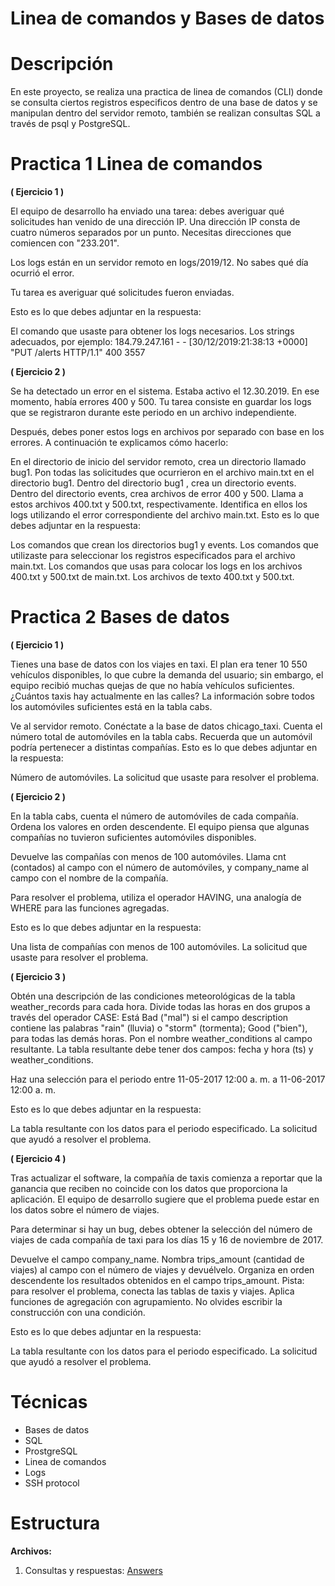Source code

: # Linea de comandos y Bases de datos
# Descripción

En este proyecto, se realiza una practica de linea de comandos (CLI) donde se consulta ciertos registros especificos dentro de una base de datos y se manipulan dentro del servidor remoto, también se realizan consultas SQL a través de psql y PostgreSQL.

# Practica 1 Linea de comandos

<strong> ( Ejercicio 1 ) </strong>

El equipo de desarrollo ha enviado una tarea: debes averiguar qué solicitudes han venido de una dirección IP. Una dirección IP consta de cuatro números separados por un punto. Necesitas direcciones que comiencen con "233.201".

Los logs están en un servidor remoto en logs/2019/12. No sabes qué día ocurrió el error.

Tu tarea es averiguar qué solicitudes fueron enviadas.

Esto es lo que debes adjuntar en la respuesta:

El comando que usaste para obtener los logs necesarios.
Los strings adecuados, por ejemplo: 184.79.247.161 - - [30/12/2019:21:38:13 +0000] "PUT /alerts HTTP/1.1" 400 3557

<strong> ( Ejercicio 2 ) </strong>

Se ha detectado un error en el sistema. Estaba activo el 12.30.2019. En ese momento, había errores 400 y 500. Tu tarea consiste en guardar los logs que se registraron durante este periodo en un archivo independiente.  

Después, debes poner estos logs en archivos por separado con base en los errores. A continuación te explicamos cómo hacerlo:

En el directorio de inicio del servidor remoto, crea un directorio llamado bug1.
Pon todas las solicitudes que ocurrieron en el archivo main.txt en el directorio bug1.
Dentro del directorio bug1 , crea un directorio events.
Dentro del directorio events, crea archivos de error 400 y 500. Llama a estos archivos 400.txt y 500.txt, respectivamente. Identifica en ellos los logs utilizando el error correspondiente del archivo main.txt.
Esto es lo que debes adjuntar en la respuesta:

Los comandos que crean los directorios bug1 y events.
Los comandos que utilizaste para seleccionar los registros especificados para el archivo main.txt.
Los comandos que usas para colocar los logs en los archivos 400.txt y 500.txt de main.txt.
Los archivos de texto 400.txt y 500.txt.

# Practica 2 Bases de datos

<strong> ( Ejercicio 1 ) </strong>

Tienes una base de datos con los viajes en taxi. El plan era tener 10 550 vehículos disponibles, lo que cubre la demanda del usuario; sin embargo, el equipo recibió muchas quejas de que no había vehículos suficientes. ¿Cuántos taxis hay actualmente en las calles? La información sobre todos los automóviles suficientes está en la tabla cabs.

Ve al servidor remoto.
Conéctate a la base de datos chicago_taxi.
Cuenta el número total de automóviles en la tabla cabs. Recuerda que un automóvil podría pertenecer a distintas compañías.
Esto es lo que debes adjuntar en la respuesta:

Número de automóviles.
La solicitud que usaste para resolver el problema.

<strong> ( Ejercicio 2 ) </strong>

En la tabla cabs, cuenta el número de automóviles de cada compañía. Ordena los valores en orden descendente. El equipo piensa que algunas compañías no tuvieron suficientes automóviles disponibles.

Devuelve las compañías con menos de 100 automóviles. Llama cnt (contados) al campo con el número de automóviles, y company_name al campo con el nombre de la compañía.

Para resolver el problema, utiliza el operador HAVING, una analogía de WHERE para las funciones agregadas.

Esto es lo que debes adjuntar en la respuesta:

Una lista de compañías con menos de 100 automóviles.
La solicitud que usaste para resolver el problema.

<strong> ( Ejercicio 3 ) </strong>

Obtén una descripción de las condiciones meteorológicas de la tabla weather_records para cada hora.
Divide todas las horas en dos grupos a través del operador CASE: Está Bad ("mal") si el campo description contiene las palabras "rain" (lluvia) o "storm" (tormenta); Good ("bien"), para todas las demás horas.
Pon el nombre weather_conditions al campo resultante.
La tabla resultante debe tener dos campos: fecha y hora (ts) y weather_conditions.

Haz una selección para el periodo entre 11-05-2017 12:00 a. m. a 11-06-2017 12:00 a. m.

Esto es lo que debes adjuntar en la respuesta:

La tabla resultante con los datos para el periodo especificado.
La solicitud que ayudó a resolver el problema.

<strong> ( Ejercicio 4 ) </strong>

Tras actualizar el software, la compañía de taxis comienza a reportar que la ganancia que reciben no coincide con los datos que proporciona la aplicación. El equipo de desarrollo sugiere que el problema puede estar en los datos sobre el número de viajes.

Para determinar si hay un bug, debes obtener la selección del número de viajes de cada compañía de taxi para los días 15 y 16 de noviembre de 2017.

Devuelve el campo company_name. Nombra trips_amount (cantidad de viajes) al campo con el número de viajes y devuélvelo.
Organiza en orden descendente los resultados obtenidos en el campo trips_amount.
Pista: para resolver el problema, conecta las tablas de taxis y viajes.
Aplica funciones de agregación con agrupamiento. No olvides escribir la construcción con una condición.

Esto es lo que debes adjuntar en la respuesta:

La tabla resultante con los datos para el periodo especificado.
La solicitud que ayudó a resolver el problema.

# Técnicas

- Bases de datos
- SQL
- ProstgreSQL
- Linea de comandos
- Logs
- SSH protocol

# Estructura
<strong>Archivos:</strong>

1.	Consultas y respuestas: [Answers](https://docs.google.com/document/d/14rdVwx81fy0f-sgJOjzh1brqo9_gDq2d/edit?usp=sharing&ouid=105660489015748579866&rtpof=true&sd=true)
------------------------------------
### REQUIREMENT
Everything from the line with "- Linea de comandos" to the end of the listing above needs to be duplicated exactly, both end lines included, with nothing more.

### EXERCISE RESULT
- Linea de comandos
- Logs
- SSH protocol

# Estructura
<strong>Archivos:</strong>

1.	Consultas y respuestas: [Answers](https://docs.google.com/document/d/14rdVwx81fy0f-sgJOjzh1brqo9_gDq2d/edit?usp=sharing&ouid=105660489015748579866&rtpof=true&sd=true)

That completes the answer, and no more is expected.